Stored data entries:
══════════════════════════════

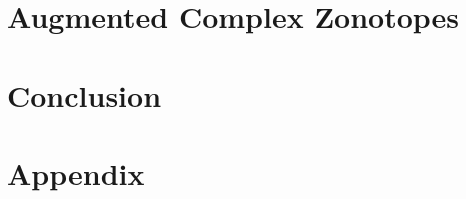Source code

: \documentclass[11pt,a4paper,twoside,openright]{book}
\begin{document}
\chapter{Augmented Complex Zonotopes} \label{sec:ch2} 
%
\chapter{Conclusion} \label{sec:concl} 
%  


\appendix
\chapter{Appendix} 

{}




\end{document}
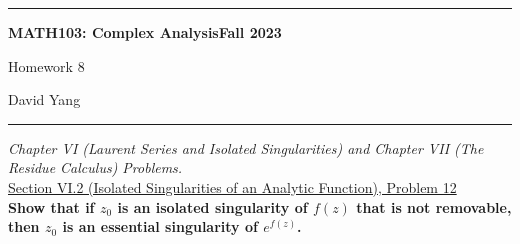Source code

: \documentclass[11pt]{article}
\theoremstyle{definition}
\begin{document}
	\hrule
	\begin{center}
        \textbf{MATH103: Complex Analysis}\hfill \textbf{Fall 2023}\newline


		{\Large Homework 8}

		David Yang
	\end{center}

\hrule

\vspace{1em}


\textit{Chapter VI (Laurent Series and Isolated Singularities) and Chapter VII (The Residue Calculus) Problems.} \\

\underline{Section VI.2 (Isolated Singularities of an Analytic Function), Problem 12}\\

\textbf{Show that if $z_0$ is an isolated singularity of $f(z)$ that is not removable, then $z_0$ is an essential singularity of $e^{f(z)}$.}
\end{document}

══════════════════════════════

◆ What you should do
Leave the pictures out and output the rest of the data word for word.

◆ Answer for this exercise
Source code

: \documentclass[11pt,a4paper,twoside,openright]{book}
\begin{document}
\chapter{Augmented Complex Zonotopes} \label{sec:ch2} 
%
\chapter{Conclusion} \label{sec:concl} 
%  


\appendix
\chapter{Appendix} 

{}




\end{document}
Source code

: \documentclass[11pt]{article}
\theoremstyle{definition}
\begin{document}
	\hrule
	\begin{center}
        \textbf{MATH103: Complex Analysis}\hfill \textbf{Fall 2023}\newline


		{\Large Homework 8}

		David Yang
	\end{center}

\hrule

\vspace{1em}


\textit{Chapter VI (Laurent Series and Isolated Singularities) and Chapter VII (The Residue Calculus) Problems.} \\

\underline{Section VI.2 (Isolated Singularities of an Analytic Function), Problem 12}\\

\textbf{Show that if $z_0$ is an isolated singularity of $f(z)$ that is not removable, then $z_0$ is an essential singularity of $e^{f(z)}$.}
\end{document}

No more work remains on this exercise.